Mehmet Şimşek, another deputy prime minister, defended the state of emergency at a roundtable for foreign journalists, insisting the government would only to use it to go after coup plotters and to “cleanse” the bureaucracy, judiciary and military of accomplices.
“We are not making up these stories, this is not the Jason Bourne trilogy, this is real,” he said. “We cannot sit and pretend nothing happened. We have to act and will stay within the rule of law.”
Still, he said that the provisions of the state of emergency law, which date from the 1980s, were outdated and draconian and would not be fully implemented.
“We need a fast-track mandate to deal with these remnants [of the coup attempt],” he said, adding that the government had to work first on eliminating the risk of future instability and then focus on due process.
The government is currently drafting a legal framework that will determine how it goes after alleged perpetrators, including possibly extending detention times as it sifts through those caught up in a crackdown of monumental scale.
A purge of state institutions has seen thousands of people detained, suspended or fired from their jobs over alleged links to the Hizmet movement of Fethullah Gülen, a US-based exiled cleric accused by Erdoğan of masterminding the coup attempt.
More than 9,000 people have been detained or arrested in connection with the coup, including 2,000 judges and prosecutors and nearly 7,000 soldiers. Thousands of teachers and academic staff have been suspended, although Turkey has over 3 million civil servants and more than 4 million public sector employees.

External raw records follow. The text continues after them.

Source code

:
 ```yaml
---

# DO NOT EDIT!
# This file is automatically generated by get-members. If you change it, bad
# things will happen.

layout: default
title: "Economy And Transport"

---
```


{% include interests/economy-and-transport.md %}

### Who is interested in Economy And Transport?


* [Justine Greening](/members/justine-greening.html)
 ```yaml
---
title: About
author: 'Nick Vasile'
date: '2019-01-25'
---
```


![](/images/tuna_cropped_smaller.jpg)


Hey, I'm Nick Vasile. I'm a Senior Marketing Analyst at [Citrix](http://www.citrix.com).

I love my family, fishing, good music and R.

The Council of Europe, which is based in Strasbourg and oversees the European convention on human rights, confirmed that Turkey had formally notified the organisation’s secretary general that it was declaring a state of emergency under article 15 of the treaty.
In doing so Turkey is using existing provisions within the convention as France has recently done in response to the wave of terrorism it has faced. That formal move is therefore unlikely of itself to provoke a storm of international protest.
Human rights groups, however, will be watching closely how Erdoğan interprets the legal freedoms he believes he has gained. Turkey, along with Russia, is one of the countries most frequently found by the European court of human rights to have violated the convention.
Human Rights Watch said on Thursday that rights lawyer Orhan Kemal Cengiz was detained in Istanbul.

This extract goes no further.